_TASK REQUIREMENTS_.
Would you count the lines of the listing that carry the word "index"? Give only the resulting number.

MATERIAL FOR THIS EXERCISE Start Marker

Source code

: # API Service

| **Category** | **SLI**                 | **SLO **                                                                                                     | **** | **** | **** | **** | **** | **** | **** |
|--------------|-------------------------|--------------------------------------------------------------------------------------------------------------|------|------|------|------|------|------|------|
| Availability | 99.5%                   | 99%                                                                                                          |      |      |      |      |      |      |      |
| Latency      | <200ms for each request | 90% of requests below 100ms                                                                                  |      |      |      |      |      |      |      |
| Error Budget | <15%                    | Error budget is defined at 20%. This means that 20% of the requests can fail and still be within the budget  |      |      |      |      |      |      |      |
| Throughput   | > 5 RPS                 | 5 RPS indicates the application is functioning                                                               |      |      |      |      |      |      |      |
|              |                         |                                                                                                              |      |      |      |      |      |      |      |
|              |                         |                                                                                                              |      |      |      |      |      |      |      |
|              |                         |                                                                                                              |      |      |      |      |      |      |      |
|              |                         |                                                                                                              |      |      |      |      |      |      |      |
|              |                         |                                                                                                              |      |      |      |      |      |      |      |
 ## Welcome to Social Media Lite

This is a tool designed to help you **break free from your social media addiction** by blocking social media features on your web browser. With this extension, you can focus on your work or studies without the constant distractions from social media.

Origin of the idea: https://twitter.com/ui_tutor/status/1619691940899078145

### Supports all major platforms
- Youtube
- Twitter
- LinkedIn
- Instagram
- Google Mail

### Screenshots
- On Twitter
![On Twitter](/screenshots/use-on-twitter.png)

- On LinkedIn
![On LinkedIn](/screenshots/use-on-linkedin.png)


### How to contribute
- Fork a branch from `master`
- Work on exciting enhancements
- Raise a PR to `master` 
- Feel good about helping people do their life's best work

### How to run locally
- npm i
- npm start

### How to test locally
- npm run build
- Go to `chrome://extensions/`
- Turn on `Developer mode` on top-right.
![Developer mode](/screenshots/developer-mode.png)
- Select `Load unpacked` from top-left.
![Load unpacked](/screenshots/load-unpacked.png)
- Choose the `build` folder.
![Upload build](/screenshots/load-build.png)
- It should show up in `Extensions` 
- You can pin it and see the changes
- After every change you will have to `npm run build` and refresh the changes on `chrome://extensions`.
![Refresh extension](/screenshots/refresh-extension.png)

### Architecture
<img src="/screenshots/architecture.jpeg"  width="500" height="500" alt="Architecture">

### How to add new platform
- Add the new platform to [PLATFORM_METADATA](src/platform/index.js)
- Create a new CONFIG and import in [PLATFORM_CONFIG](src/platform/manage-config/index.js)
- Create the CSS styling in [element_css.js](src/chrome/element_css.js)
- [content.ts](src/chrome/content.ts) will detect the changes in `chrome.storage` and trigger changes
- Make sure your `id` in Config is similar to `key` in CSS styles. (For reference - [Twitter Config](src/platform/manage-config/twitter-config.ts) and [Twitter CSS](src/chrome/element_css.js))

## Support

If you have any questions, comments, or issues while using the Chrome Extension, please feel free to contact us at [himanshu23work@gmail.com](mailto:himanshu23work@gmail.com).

MATERIAL FOR THIS EXERCISE End Marker

_ANSWER TO THIS PROBLEM_.
2